Most xblock access will be with respect to a course. Some, however, may be with respect to a specific structure version. Other access may be to only get the definition (context-independent content).

The course relative access with be using urls which merely add /block/_blockId_ to the course url syntax. For example, http://xblock/mitx.6.002x.t1_2014/branch/published/block/root. As above, the caller may insert edx:// before the course id with no adverse effects.

To get a specific version (note these are non-course run specific: i.e., they may be shared among course runs), the syntax is /version/_guid_/block/_blockId_; thus, for example, http://xblock/version/0123456789abcdef0123456789abcdef/block/root which may return the same xblock as the course request above. As above, the caller may insert edx:// before version with no adverse effects.

xblock definitions are never course relative and, for now, always use guids for ids. So, addressing them is via either a defx:// tag or by the prefix of the url implying the type being a definition. Examples: http://definition/0123456789abcdef0123456789abcdef, http://definition/defx://0123456789abcdef0123456789abcdef.

operator and header semantics, data types

The request operator and headers should follow the wc3 standards. Briefly, use GET to retrieve data, use POST usually without a specific id but with a full payload and url prefix to create a new instance of some data, use PUT with a fully identified url to update an existing instance's definition, use DELETE with a full url to delete an existing instance.

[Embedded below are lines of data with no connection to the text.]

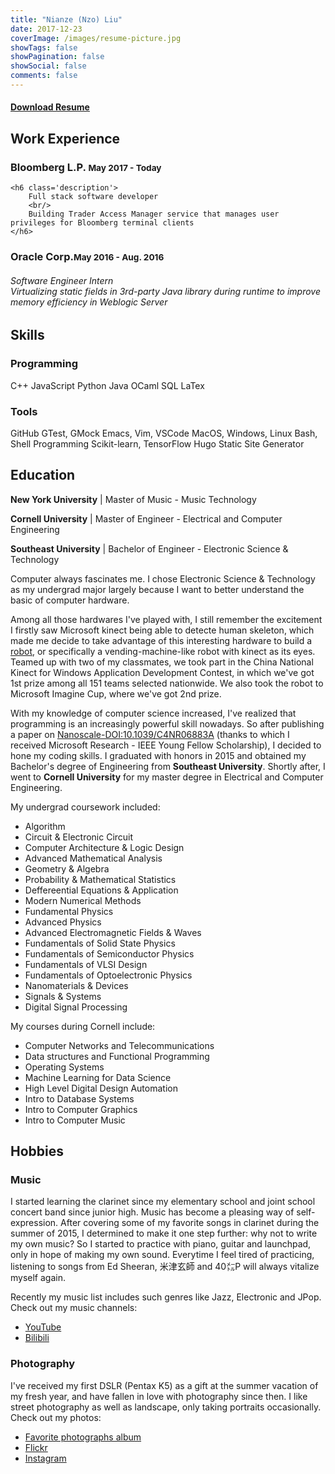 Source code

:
 ```yaml
---
title: "Nianze (Nzo) Liu"
date: 2017-12-23
coverImage: /images/resume-picture.jpg
showTags: false
showPagination: false
showSocial: false
comments: false
---
```

<h4 class='text-center'>
    <a href='https://drive.google.com/open?id=1W9VTQuNzg3rrCC91RMHi6NxMopeg8poE'>Download Resume</a>
</h4>

## Work Experience

<div class='display-card experience-card'>
    <h3 class='company'>Bloomberg L.P. <small class='dates'>May 2017 - Today</small></h3>

    <h6 class='description'>
        Full stack software developer
        <br/>
        Building Trader Access Manager service that manages user privileges for Bloomberg terminal clients
    </h6>
</div>

<div class='display-card experience-card'>
    <h3 class='company'>Oracle Corp.<small class='dates'>May 2016 - Aug. 2016</small></h3>
    <h6 class='description'>
        Software Engineer Intern<br/>
        Virtualizing static fields in 3rd-party Java library during runtime to improve memory efficiency in Weblogic Server
    </h6>
</div>

## Skills

<div class='display-card skills'>
    <h3 class='skill-category'>Programming</h3>
    <span class='tooltip--top' data-tooltip='My primary programming language.'>C++</span>
    <span>JavaScript</span>
    <span>Python</span>
    <span>Java</span>
    <span>OCaml</span>
    <span>SQL</span>
    <span>LaTex</span>    
</div>

<div class='display-card skills'>
    <h3 class='skill-category'>Tools</h3>
    <span>GitHub</span>
    <span class='tooltip--top' data-tooltip="Test Driven Development is preferred">GTest, GMock</span>
    <span>Emacs, Vim, VSCode</span>
    <span>MacOS, Windows, Linux</span>
    <span>Bash, Shell Programming</span>
    <span>Scikit-learn, TensorFlow</span>
    <span class='tooltip--top' data-tooltip="Tool I used to built this website">Hugo Static Site Generator</span>
</div>

## Education

**New York University**
| Master of Music - Music Technology

**Cornell University**
| Master of Engineer - Electrical and Computer Engineering

**Southeast University**
| Bachelor of Engineer - Electronic Science & Technology

Computer always fascinates me. I chose Electronic Science & Technology as my undergrad major largely because I want to better understand the basic of computer hardware. 

Among all those hardwares I've played with, I still remember the excitement I firstly saw Microsoft kinect being able to detecte human skeleton, which made me decide to take advantage of this interesting hardware to build a [robot](https://youtu.be/Y7ey0uSVP0o), or specifically a vending-machine-like robot with kinect as its eyes. Teamed up with two of my classmates, we took part in the China National Kinect for Windows Application Development Contest, in which we've got 1st prize among all 151 teams selected nationwide. We also took the robot to Microsoft Imagine Cup, where we've got 2nd prize.

With my knowledge of computer science increased, I've realized that programming is an increasingly powerful skill nowadays. So after publishing a paper on [Nanoscale-DOI:10.1039/C4NR06883A](http://pubs.rsc.org/en/content/articlelanding/2015/nr/c4nr06883a#!divAbstract) (thanks to which I received Microsoft Research - IEEE Young Fellow Scholarship), I decided to hone my coding skills. I graduated with honors in 2015 and obtained my Bachelor's degree of Engineering from **Southeast University**. Shortly after, I went to **Cornell University** for my master degree in Electrical and Computer Engineering.

My undergrad coursework included:

* Algorithm
* Circuit & Electronic Circuit
* Computer Architecture & Logic Design
* Advanced Mathematical Analysis
* Geometry & Algebra
* Probability & Mathematical Statistics
* Deffereential Equations & Application
* Modern Numerical Methods
* Fundamental Physics
* Advanced Physics
* Advanced Electromagnetic Fields & Waves
* Fundamentals of Solid State Physics
* Fundamentals of Semiconductor Physics
* Fundamentals of VLSI Design
* Fundamentals of Optoelectronic Physics
* Nanomaterials & Devices
* Signals & Systems
* Digital Signal Processing

My courses during Cornell include:

* Computer Networks and Telecommunications
* Data structures and Functional Programming
* Operating Systems
* Machine Learning for Data Science
* High Level Digital Design Automation
* Intro to Database Systems
* Intro to Computer Graphics
* Intro to Computer Music

## Hobbies

### Music

I started learning the clarinet since my elementary school and joint school concert band since junior high. Music has become a pleasing way of self-expression. After covering some of my favorite songs in clarinet during the summer of 2015, I determined to make it one step further: why not to write my own music? So I started to practice with piano, guitar and launchpad, only in hope of making my own sound. Everytime I feel tired of practicing, listening to songs from Ed Sheeran, 米津玄師 and 40㍍P will always vitalize myself again.

Recently my music list includes such genres like Jazz, Electronic and JPop. Check out my music channels:

* [YouTube](https://www.youtube.com/user/daoxinzhishui/)
* [Bilibili](https://space.bilibili.com/2844586/)

### Photography

I've received my first DSLR (Pentax K5) as a gift at the summer vacation of my fresh year, and have fallen in love with photography since then. I like street photography as well as landscape, only taking portraits occasionally. Check out my photos:

* [Favorite photographs album](/photo-faves/)
* [Flickr](https://www.flickr.com/photos/129774362@N07/)
* [Instagram](https://www.instagram.com/eznain/)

The most important header attribute is the ACCEPT attribute. We will try to write GET handlers for both application/json and text/html. We will write POST, PUT, and DELETE handlers for application/json. We may add other types in the future.

Specific API (subset)

As of October 2013 we're implementing handlers for course, assets, checklists, and item. course operates on the general course information as in the above section. assets operates on uploads using the course-relative syntax (not version relative). checklists operates on a specific course's checklist (a Studio course lifecycle work tracking system).

course

A GET without any arguments should return all courses. A POST should create a course if the json payload is valid (not implemented yet). The GET without arguments behaves differently than all of the other operations and thus may be wrong: it returns a list of courses with just the ids, display names, and common information such as dates (last edited, enrollment, start, end).

Any method invocation with a fully specified course id, should do the relevant operation on the course. In the case of GET, it returns not only the top level course information, but also the full course tree without content (just structure with display name labels and xblock node types).

assets

Asset manipulation always requires a course id with an optional asset id (checklists do too). We will not provide a means to retrieve all assets for all courses. The asset url: http://assets/_courseId_ with optional /_assetId_ where the assetId is the filename. In the case of assets, at least for now, branch is meaningless but harmless, version is useless and inadequate.

item

item is an xblock subtree accessor. It operates on the xblock and its descendants. (The name is vestigial and a bit misleading).